§ **WHAT THE EXERCISE ASKS**:
Transcribe only the part of the listing below that begins at the line containing "- Building and maintaining friendships" and runs to its final line, keeping both ends.

(Beginning of DATASET RECORDS)

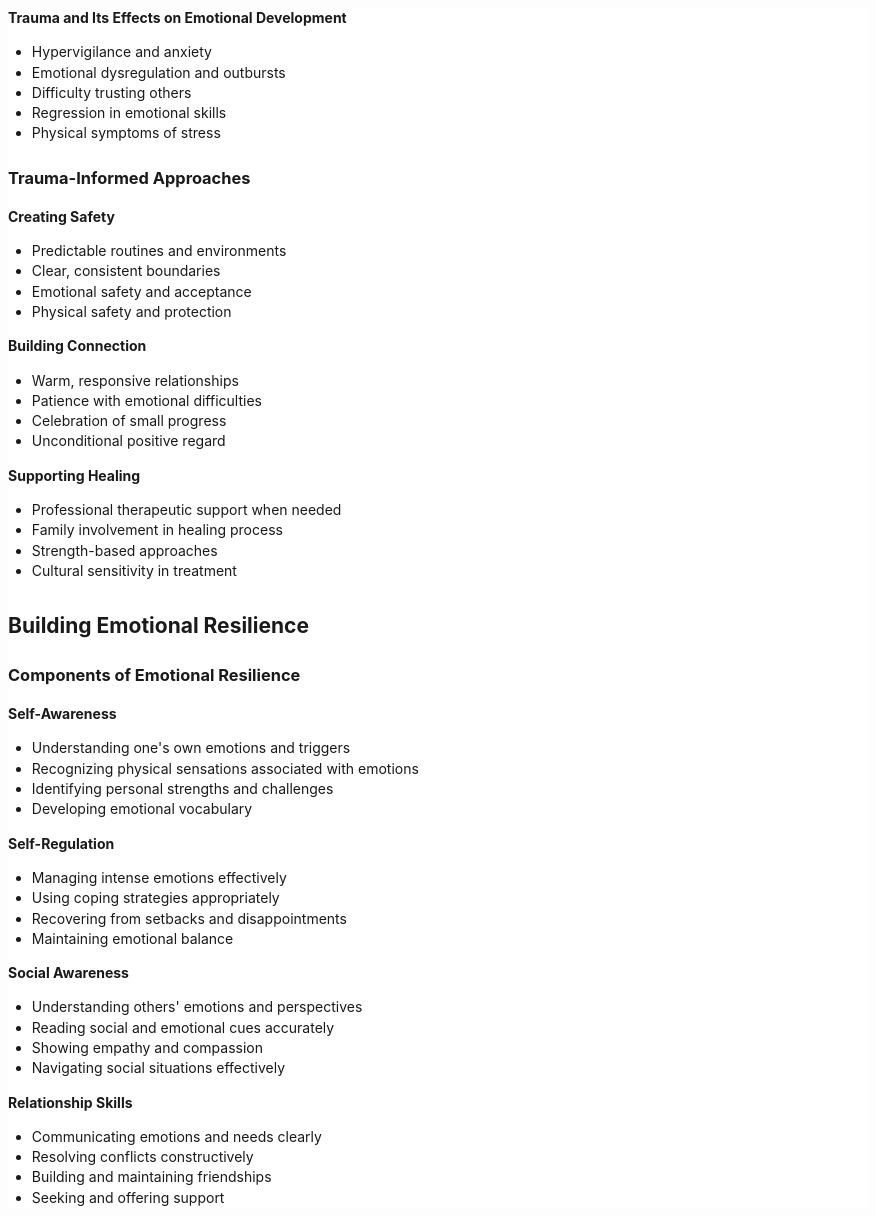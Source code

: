 **Trauma and Its Effects on Emotional Development**
- Hypervigilance and anxiety
- Emotional dysregulation and outbursts
- Difficulty trusting others
- Regression in emotional skills
- Physical symptoms of stress

### Trauma-Informed Approaches

**Creating Safety**
- Predictable routines and environments
- Clear, consistent boundaries
- Emotional safety and acceptance
- Physical safety and protection

**Building Connection**
- Warm, responsive relationships
- Patience with emotional difficulties
- Celebration of small progress
- Unconditional positive regard

**Supporting Healing**
- Professional therapeutic support when needed
- Family involvement in healing process
- Strength-based approaches
- Cultural sensitivity in treatment

## Building Emotional Resilience

### Components of Emotional Resilience

**Self-Awareness**
- Understanding one's own emotions and triggers
- Recognizing physical sensations associated with emotions
- Identifying personal strengths and challenges
- Developing emotional vocabulary

**Self-Regulation**
- Managing intense emotions effectively
- Using coping strategies appropriately
- Recovering from setbacks and disappointments
- Maintaining emotional balance

**Social Awareness**
- Understanding others' emotions and perspectives
- Reading social and emotional cues accurately
- Showing empathy and compassion
- Navigating social situations effectively

**Relationship Skills**
- Communicating emotions and needs clearly
- Resolving conflicts constructively
- Building and maintaining friendships
- Seeking and offering support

(End of DATASET RECORDS)

§ **REPLY**:
- Building and maintaining friendships
- Seeking and offering support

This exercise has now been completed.